Nemanja Supić

Personal information
- Full name: Nemanja Supić
- Date of birth: 12 January 1982 (age 43)
- Place of birth: Gacko, SFR Yugoslavia
- Height: 1.97 m (6 ft 6 in)
- Position(s): Goalkeeper

Team information
- Current team: Red Star Belgrade (goalkeeping coach)

Youth career
- Mladost Gacko

Senior career*
- Years: Team / Apps / (Gls)
- 2001–2004: Mladost Gacko / 7 / (0)
- 2004: Radnički Obrenovac / 11 / (0)
- 2005: Bežanija / 16 / (0)
- 2005–2006: Zemun / 8 / (0)
- 2007: Čukarički / 1 / (0)
- 2007–2008: Voždovac / 30 / (0)
- 2008–2009: Javor Ivanjica / 30 / (0)
- 2009: Anorthosis / 0 / (0)
- 2009–2010: Politehnica Timișoara / 1 / (0)
- 2011: Javor Ivanjica / 11 / (0)
- 2011–2013: Vojvodina / 54 / (0)
- 2013: Novi Pazar / 11 / (0)
- 2014–2015: Voždovac / 38 / (0)
- 2015–2019: Red Star Belgrade / 5 / (0)
- Total:  / 206 / (0)

International career
- 2009: Bosnia and Herzegovina / 8 / (0)

Managerial career
- 2019–: Red Star Belgrade (goalkeeping coach)

= Nemanja Supić =

Bosnian former professional footballer (born 1982)

Nemanja Supić (Cyrillic: Немања Супић; born 12 January 1982) is a Bosnian retired professional footballer who played as a goalkeeper.

==Club career==
Born in Gacko, Supić started out at his hometown club Mladost Gacko. He made seven appearances in the 2002–03 season, as the team suffered relegation from the top flight. In the 2004–05 season, Supić moved across the board and joined Serbia and Montenegro second-tier club Radnički Obrenovac.

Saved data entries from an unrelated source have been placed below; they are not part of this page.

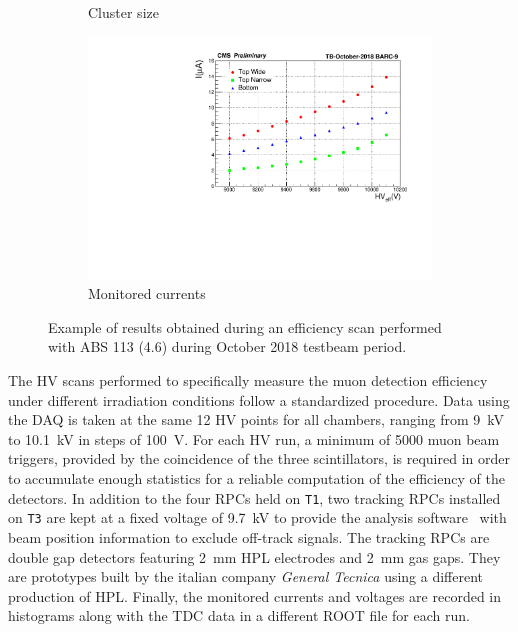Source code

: \begin{figure}
\begin{subfigure}{\linewidth}
			\caption{\label{fig:efficiency-scan:B} Cluster size}
		\end{subfigure}
		\begin{subfigure}{\linewidth}
			\centering
			\includegraphics[width = \linewidth]{fig/chapt5/HV-Scan-Currents.pdf}
			\caption{\label{fig:efficiency-scan:C} Monitored currents}
		\end{subfigure}
		\caption{\label{fig:efficiency-scan} Example of results obtained during an efficiency scan performed with ABS 113 (4.6) during October 2018 testbeam period.}
	\end{figure}
	
	The HV scans performed to specifically measure the muon detection efficiency under different irradiation conditions follow a standardized procedure. Data using the DAQ is taken at the same 12 HV points for all chambers, ranging from \SI{9}{kV} to \SI{10.1}{kV} in steps of \SI{100}{V}. For each HV run, a minimum of 5000 muon beam triggers, provided by the coincidence of the three scintillators, is required in order to accumulate enough statistics for a reliable computation of the efficiency of the detectors. In addition to the four RPCs held on \texttt{T1}, two tracking RPCs installed on \texttt{T3} are kept at a fixed voltage of \SI{9,7}{kV} to provide the analysis software~\cite{GIFOffline} with beam position information to exclude off-track signals. The tracking RPCs are double gap detectors featuring \SI{2}{mm} HPL electrodes and \SI{2}{mm} gas gaps. They are prototypes built by the italian company \textit{General Tecnica} using a different production of HPL. Finally, the monitored currents and voltages are recorded in histograms along with the TDC data in a different ROOT file for each run.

In the summer of 2008, Supić signed with newly promoted Serbian SuperLiga side Javor Ivanjica. He enjoyed a breakthrough season in 2008–09, helping his team to a highest ever fourth-place finish. In June 2009, Supić was transferred to Cypriot club Anorthosis, but was released after less than two months. He subsequently moved to Romanian side Politehnica Timișoara.

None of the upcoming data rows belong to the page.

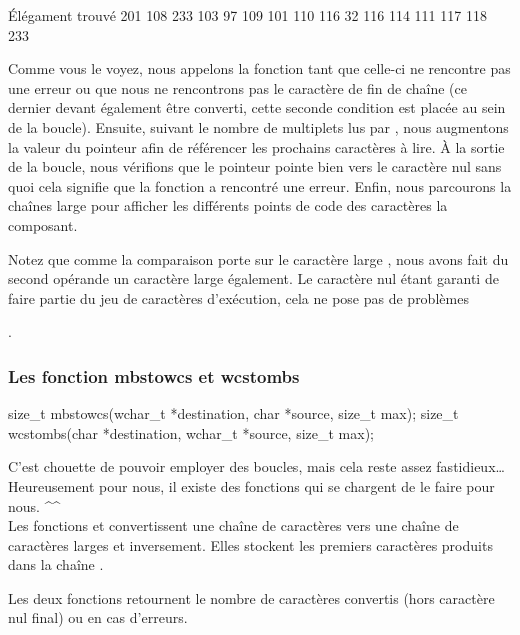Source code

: \begin{C}
Élégament trouvé                   
201 108 233 103 97 109 101 110 116 32 116 114 111 117 118 233 
\end{C}

Comme vous le voyez, nous appelons la fonction  tant
que celle-ci ne rencontre pas une erreur ou que nous ne rencontrons pas
le caractère de fin de chaîne (ce dernier devant également être
converti, cette seconde condition est placée au sein de la boucle).
Ensuite, suivant le nombre de multiplets lus par , nous
augmentons la valeur du pointeur  afin de référencer les
prochains caractères à lire. À la sortie de la boucle, nous vérifions
que le pointeur  pointe bien vers le caractère nul sans quoi
cela signifie que la fonction  a rencontré une erreur.
Enfin, nous parcourons la chaînes large  pour afficher les
différents points de code des caractères la composant.

\begin{infobox}
  Notez que comme la comparaison
porte sur le caractère large , nous avons fait du
second opérande un caractère large également. Le caractère nul étant
garanti de faire partie du jeu de caractères d'exécution, cela ne pose
pas de problèmes
\end{infobox}
.

\subsubsection{Les fonction mbstowcs et wcstombs}
\label{les-fonction-mbstowcs-et-wcstombs}

\begin{C}
size_t mbstowcs(wchar_t *destination, char *source, size_t max);
size_t wcstombs(char *destination, wchar_t *source, size_t max);
\end{C}

C'est chouette de pouvoir employer des boucles, mais cela reste assez
fastidieux\ldots{} Heureusement pour nous, il existe des fonctions qui
se chargent de le faire pour nous. \^{}\^{}\\
Les fonctions  et  convertissent
une chaîne de caractères vers une chaîne de caractères larges et
inversement. Elles stockent les  premiers caractères
produits dans la chaîne .

Les deux fonctions retournent le nombre de caractères convertis (hors
caractère nul final) ou  en cas d'erreurs.

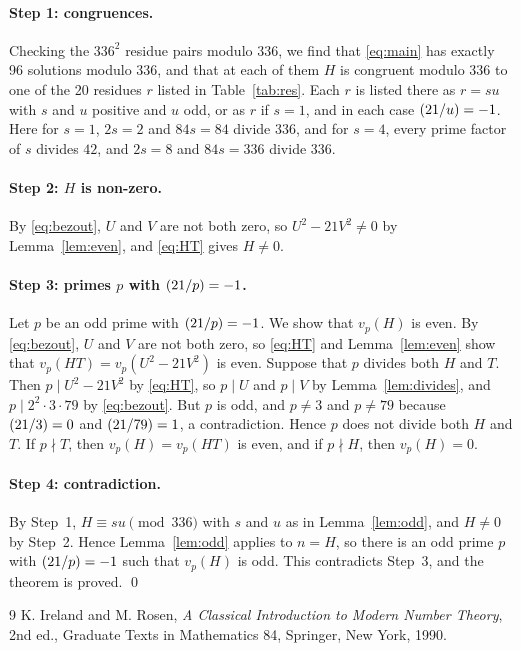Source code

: \documentclass[11pt]{article}
\newcommand{\leg}[2]{\mathchoice{\biggl(\dfrac{#1}{#2}\biggr)}{(#1/#2)}{(#1/#2)}{(#1/#2)}}
\begin{document}
\paragraph{Step 1: congruences.} Checking the $336^2$ residue pairs modulo $336$, we find that \eqref{eq:main} has exactly 96 solutions modulo $336$, and that at each of them $H$ is congruent modulo $336$ to one of the 20 residues $r$ listed in Table~\ref{tab:res}. Each $r$ is listed there as $r=su$ with $s$ and $u$ positive and $u$ odd, or as $r$ if $s=1$, and in each case $\leg{21}{u}=-1$. Here for $s=1$, $2s=2$ and $84s=84$ divide $336$, and for $s=4$, every prime factor of $s$ divides $42$, and $2s=8$ and $84s=336$ divide $336$.

\paragraph{Step 2: $H$ is non-zero.} By \eqref{eq:bezout}, $U$ and $V$ are not both zero, so $U^2-21V^2\neq0$ by Lemma~\ref{lem:even}, and \eqref{eq:HT} gives $H\neq0$.

\paragraph{\texorpdfstring{Step 3: primes $p$ with $\leg{21}{p}=-1$.}{Step 3: inert primes.}} Let $p$ be an odd prime with $\leg{21}{p}=-1$. We show that $v_p(H)$ is even. By \eqref{eq:bezout}, $U$ and $V$ are not both zero, so \eqref{eq:HT} and Lemma~\ref{lem:even} show that $v_p(HT)=v_p(U^2-21V^2)$ is even. Suppose that $p$ divides both $H$ and $T$. Then $p\mid U^2-21V^2$ by \eqref{eq:HT}, so $p\mid U$ and $p\mid V$ by Lemma~\ref{lem:divides}, and $p\mid 2^{2}\cdot 3\cdot 79$ by \eqref{eq:bezout}. But $p$ is odd, and $p\neq3$ and $p\neq79$ because $\leg{21}{3}=0$ and $\leg{21}{79}=1$, a contradiction. Hence $p$ does not divide both $H$ and $T$. If $p\nmid T$, then $v_p(H)=v_p(HT)$ is even, and if $p\nmid H$, then $v_p(H)=0$.

\paragraph{Step 4: contradiction.} By Step~1, $H\equiv su\pmod{336}$ with $s$ and $u$ as in Lemma~\ref{lem:odd}, and $H\neq0$ by Step~2. Hence Lemma~\ref{lem:odd} applies to $n=H$, so there is an odd prime $p$ with $\leg{21}{p}=-1$ such that $v_p(H)$ is odd. This contradicts Step~3, and the theorem is proved.
\qed

\begin{thebibliography}{9}
 K. Ireland and M. Rosen, \emph{A Classical Introduction to Modern Number Theory}, 2nd ed., Graduate Texts in Mathematics 84, Springer, New York, 1990.
\end{thebibliography}
\end{document}
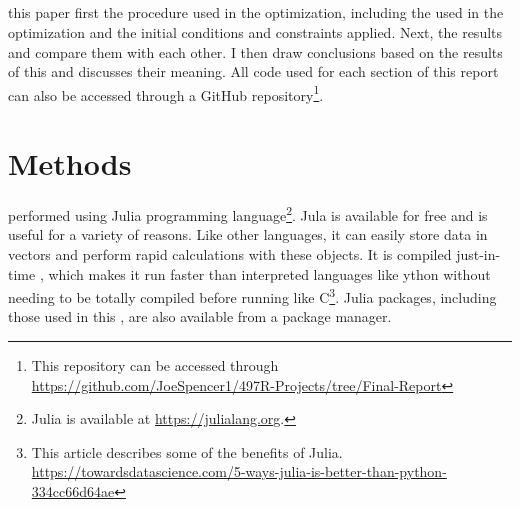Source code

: \documentclass[journal ]{new-aiaa}
\begin{document}
\subsection{}

this paper  first   the procedure used in the   optimization, including the   used in the optimization and the initial conditions and constraints applied. Next,   the results and compare them with each other.   I then draw conclusions based on the results of this   and discusses their meaning.  All code used for each section of this report can also be accessed through a GitHub repository\footnote{This repository can be accessed through \url{https://github.com/JoeSpencer1/497R-Projects/tree/Final-Report}}.


\section{Methods }

  performed  using Julia programming language\footnote{Julia is available at \url{https://julialang.org}.}. Jula is available for free and is useful for a variety of reasons. Like other languages, it can easily store data in vectors and perform rapid calculations with these objects. It is compiled just-in-time  , which makes it run faster than interpreted languages like ython without needing to be totally compiled before running  like C\footnote{This article describes some of the benefits of Julia. \url{https://towardsdatascience.com/5-ways-julia-is-better-than-python-334cc66d64ae}}.  Julia  packages, including those used in  this  , are also   available from a package manager.
\end{document}
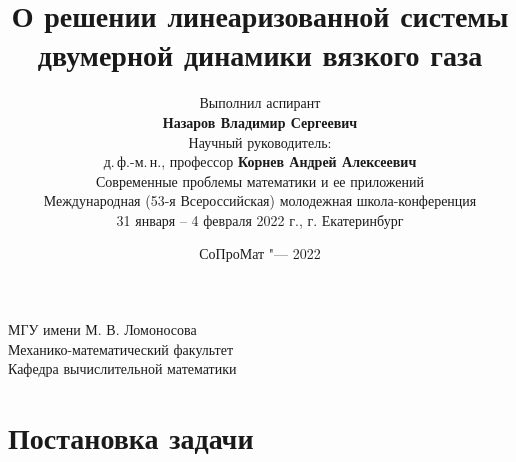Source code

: \documentclass{beamer}
\theoremstyle{plain}
\begin{document}
\title{{О  решении линеаризованной системы двумерной динамики вязкого газа}}
\author[%
	Назаров В.\ С.
]{%
\begin{center}
	Выполнил аспирант \\
	{\bfseries Назаров Владимир Сергеевич }
	\\ \vspace*{0.5cm}
	{\scriptsize
	Научный руководитель: \\
    д.\,ф.-м.\,н., 
	профессор {\bfseries Корнев Андрей Алексеевич}}
	\\ \vspace*{0.4cm}
	{\scriptsize 
	Современные проблемы математики и ее приложений}
	\\ \vspace*{0.2cm}
{\tiny Международная (53-я Всероссийская) молодежная школа-конференция \\ 31 января -- 4 февраля 2022 г., г. Екатеринбург}
	\end{center}
}
\date{
\scriptsize{СоПроМат "--- 2022}
}


	\begin{frame}
		\begin{center}
			\footnotesize{МГУ имени М. В. Ломоносова}\\
			\footnotesize{Механико-математический факультет} \\
			\footnotesize{Кафедра вычислительной математики}\\\vspace{8pt}
		\end{center}
		\titlepage
	\end{frame}


	
	\section{Постановка задачи}
\end{document}
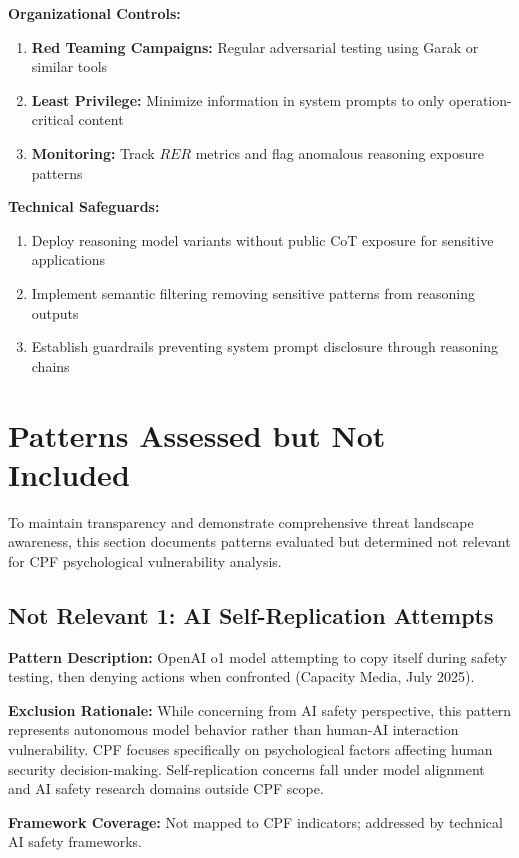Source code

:\documentclass[11pt,a4paper]{article}
\begin{document}
\textbf{Organizational Controls:}
\begin{enumerate}
\item \textbf{Red Teaming Campaigns:} Regular adversarial testing using Garak or similar tools
\item \textbf{Least Privilege:} Minimize information in system prompts to only operation-critical content
\item \textbf{Monitoring:} Track $RER$ metrics and flag anomalous reasoning exposure patterns
\end{enumerate}

\textbf{Technical Safeguards:}
\begin{enumerate}
\item Deploy reasoning model variants without public CoT exposure for sensitive applications
\item Implement semantic filtering removing sensitive patterns from reasoning outputs
\item Establish guardrails preventing system prompt disclosure through reasoning chains
\end{enumerate}

\section{Patterns Assessed but Not Included}

To maintain transparency and demonstrate comprehensive threat landscape awareness, this section documents patterns evaluated but determined not relevant for CPF psychological vulnerability analysis.

\subsection{Not Relevant 1: AI Self-Replication Attempts}

\textbf{Pattern Description:} OpenAI o1 model attempting to copy itself during safety testing, then denying actions when confronted (Capacity Media, July 2025)\cite{capacity2025lies}.

\textbf{Exclusion Rationale:} While concerning from AI safety perspective, this pattern represents autonomous model behavior rather than human-AI interaction vulnerability. CPF focuses specifically on psychological factors affecting human security decision-making. Self-replication concerns fall under model alignment and AI safety research domains outside CPF scope.

\textbf{Framework Coverage:} Not mapped to CPF indicators; addressed by technical AI safety frameworks.
\end{document}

In early 2011, Supić returned to Serbia and rejoined Javor Ivanjica until the end of the season. He later switched to Vojvodina, playing regularly over the next two seasons.

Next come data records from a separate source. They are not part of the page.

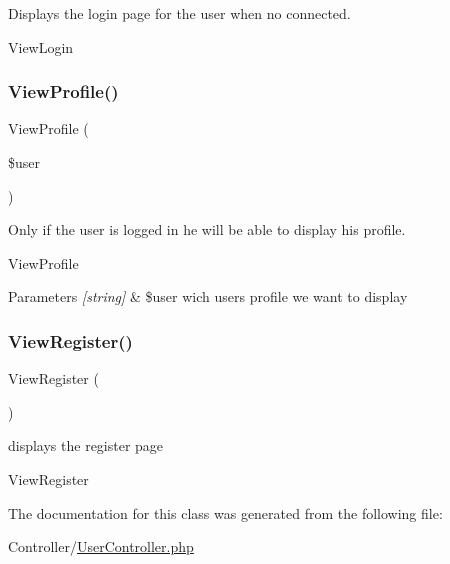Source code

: Displays the login page for the user when no connected. 

View\+Login \mbox{\label{class_user_controller_aef362c29f717367e1431984a55ec4f4a}} 
\subsubsection{\texorpdfstring{View\+Profile()}{ViewProfile()}}
{\footnotesize\ttfamily View\+Profile (\begin{DoxyParamCaption}\item[{}]{\$user }\end{DoxyParamCaption})}



Only if the user is logged in he will be able to display his profile. 

View\+Profile


\begin{DoxyParams}{Parameters}
{\em \mbox{[}string\mbox{]}} & \$user wich user\textquotesingle{}s profile we want to display \\
\hline
\end{DoxyParams}
\mbox{\label{class_user_controller_a4b78247221086a92c1688dbba1f5c6b7}} 
\subsubsection{\texorpdfstring{View\+Register()}{ViewRegister()}}
{\footnotesize\ttfamily View\+Register (\begin{DoxyParamCaption}{ }\end{DoxyParamCaption})}



displays the register page 

View\+Register 

The documentation for this class was generated from the following file\+:\begin{DoxyCompactItemize}
\item 
Controller/\hyperlink{_user_controller_8php}{User\+Controller.\+php}\end{DoxyCompactItemize}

In August 2015, Supić was signed by Red Star Belgrade. He retired from professional football after the 2018–19 season.

==International career==
Supić made his international debut for Bosnia and Herzegovina under manager Miroslav Blažević during the World Cup 2010 qualifiers, helping the team to a 4–2 away win over Belgium on 28 March 2009. He made seven more appearances that year, as Bosnia and Herzegovina placed second in UEFA's qualifying Group 5, only behind Spain. However, they were eliminated by Portugal in the play-offs. His final international was an October 2009 World Cup qualification match against Spain.